Dataset entries:
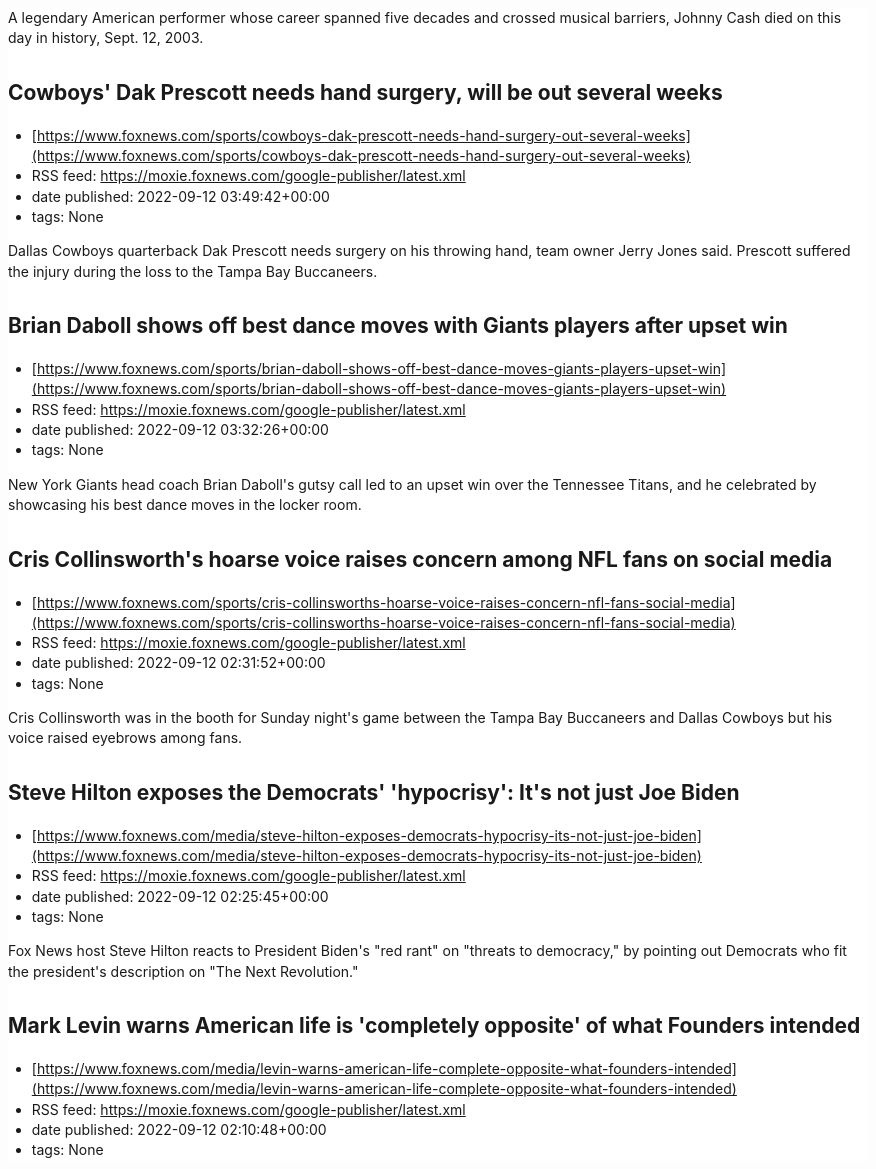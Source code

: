 A legendary American performer whose career spanned five decades and crossed musical barriers, Johnny Cash died on this day in history, Sept. 12, 2003.

## Cowboys' Dak Prescott needs hand surgery, will be out several weeks
 - [https://www.foxnews.com/sports/cowboys-dak-prescott-needs-hand-surgery-out-several-weeks](https://www.foxnews.com/sports/cowboys-dak-prescott-needs-hand-surgery-out-several-weeks)
 - RSS feed: https://moxie.foxnews.com/google-publisher/latest.xml
 - date published: 2022-09-12 03:49:42+00:00
 - tags: None

Dallas Cowboys quarterback Dak Prescott needs surgery on his throwing hand, team owner Jerry Jones said. Prescott suffered the injury during the loss to the Tampa Bay Buccaneers.

## Brian Daboll shows off best dance moves with Giants players after upset win
 - [https://www.foxnews.com/sports/brian-daboll-shows-off-best-dance-moves-giants-players-upset-win](https://www.foxnews.com/sports/brian-daboll-shows-off-best-dance-moves-giants-players-upset-win)
 - RSS feed: https://moxie.foxnews.com/google-publisher/latest.xml
 - date published: 2022-09-12 03:32:26+00:00
 - tags: None

New York Giants head coach Brian Daboll's gutsy call led to an upset win over the Tennessee Titans, and he celebrated by showcasing his best dance moves in the locker room.

## Cris Collinsworth's hoarse voice raises concern among NFL fans on social media
 - [https://www.foxnews.com/sports/cris-collinsworths-hoarse-voice-raises-concern-nfl-fans-social-media](https://www.foxnews.com/sports/cris-collinsworths-hoarse-voice-raises-concern-nfl-fans-social-media)
 - RSS feed: https://moxie.foxnews.com/google-publisher/latest.xml
 - date published: 2022-09-12 02:31:52+00:00
 - tags: None

Cris Collinsworth was in the booth for Sunday night's game between the Tampa Bay Buccaneers and Dallas Cowboys but his voice raised eyebrows among fans.

## Steve Hilton exposes the Democrats' 'hypocrisy': It's not just Joe Biden
 - [https://www.foxnews.com/media/steve-hilton-exposes-democrats-hypocrisy-its-not-just-joe-biden](https://www.foxnews.com/media/steve-hilton-exposes-democrats-hypocrisy-its-not-just-joe-biden)
 - RSS feed: https://moxie.foxnews.com/google-publisher/latest.xml
 - date published: 2022-09-12 02:25:45+00:00
 - tags: None

Fox News host Steve Hilton reacts to President Biden's "red rant" on "threats to democracy," by pointing out Democrats who fit the president's description on "The Next Revolution."

## Mark Levin warns American life is 'completely opposite' of what Founders intended
 - [https://www.foxnews.com/media/levin-warns-american-life-complete-opposite-what-founders-intended](https://www.foxnews.com/media/levin-warns-american-life-complete-opposite-what-founders-intended)
 - RSS feed: https://moxie.foxnews.com/google-publisher/latest.xml
 - date published: 2022-09-12 02:10:48+00:00
 - tags: None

» **WHAT THE TASK ASKS**
Each entry is to be written out again word for word, and any pictures are to be omitted.

» **OUTPUT OF THE EXERCISE**
Source code

: A legendary American performer whose career spanned five decades and crossed musical barriers, Johnny Cash died on this day in history, Sept. 12, 2003.

## Cowboys' Dak Prescott needs hand surgery, will be out several weeks
 - [https://www.foxnews.com/sports/cowboys-dak-prescott-needs-hand-surgery-out-several-weeks](https://www.foxnews.com/sports/cowboys-dak-prescott-needs-hand-surgery-out-several-weeks)
 - RSS feed: https://moxie.foxnews.com/google-publisher/latest.xml
 - date published: 2022-09-12 03:49:42+00:00
 - tags: None

Dallas Cowboys quarterback Dak Prescott needs surgery on his throwing hand, team owner Jerry Jones said. Prescott suffered the injury during the loss to the Tampa Bay Buccaneers.

## Brian Daboll shows off best dance moves with Giants players after upset win
 - [https://www.foxnews.com/sports/brian-daboll-shows-off-best-dance-moves-giants-players-upset-win](https://www.foxnews.com/sports/brian-daboll-shows-off-best-dance-moves-giants-players-upset-win)
 - RSS feed: https://moxie.foxnews.com/google-publisher/latest.xml
 - date published: 2022-09-12 03:32:26+00:00
 - tags: None

New York Giants head coach Brian Daboll's gutsy call led to an upset win over the Tennessee Titans, and he celebrated by showcasing his best dance moves in the locker room.

## Cris Collinsworth's hoarse voice raises concern among NFL fans on social media
 - [https://www.foxnews.com/sports/cris-collinsworths-hoarse-voice-raises-concern-nfl-fans-social-media](https://www.foxnews.com/sports/cris-collinsworths-hoarse-voice-raises-concern-nfl-fans-social-media)
 - RSS feed: https://moxie.foxnews.com/google-publisher/latest.xml
 - date published: 2022-09-12 02:31:52+00:00
 - tags: None

Cris Collinsworth was in the booth for Sunday night's game between the Tampa Bay Buccaneers and Dallas Cowboys but his voice raised eyebrows among fans.

## Steve Hilton exposes the Democrats' 'hypocrisy': It's not just Joe Biden
 - [https://www.foxnews.com/media/steve-hilton-exposes-democrats-hypocrisy-its-not-just-joe-biden](https://www.foxnews.com/media/steve-hilton-exposes-democrats-hypocrisy-its-not-just-joe-biden)
 - RSS feed: https://moxie.foxnews.com/google-publisher/latest.xml
 - date published: 2022-09-12 02:25:45+00:00
 - tags: None

Fox News host Steve Hilton reacts to President Biden's "red rant" on "threats to democracy," by pointing out Democrats who fit the president's description on "The Next Revolution."

## Mark Levin warns American life is 'completely opposite' of what Founders intended
 - [https://www.foxnews.com/media/levin-warns-american-life-complete-opposite-what-founders-intended](https://www.foxnews.com/media/levin-warns-american-life-complete-opposite-what-founders-intended)
 - RSS feed: https://moxie.foxnews.com/google-publisher/latest.xml
 - date published: 2022-09-12 02:10:48+00:00
 - tags: None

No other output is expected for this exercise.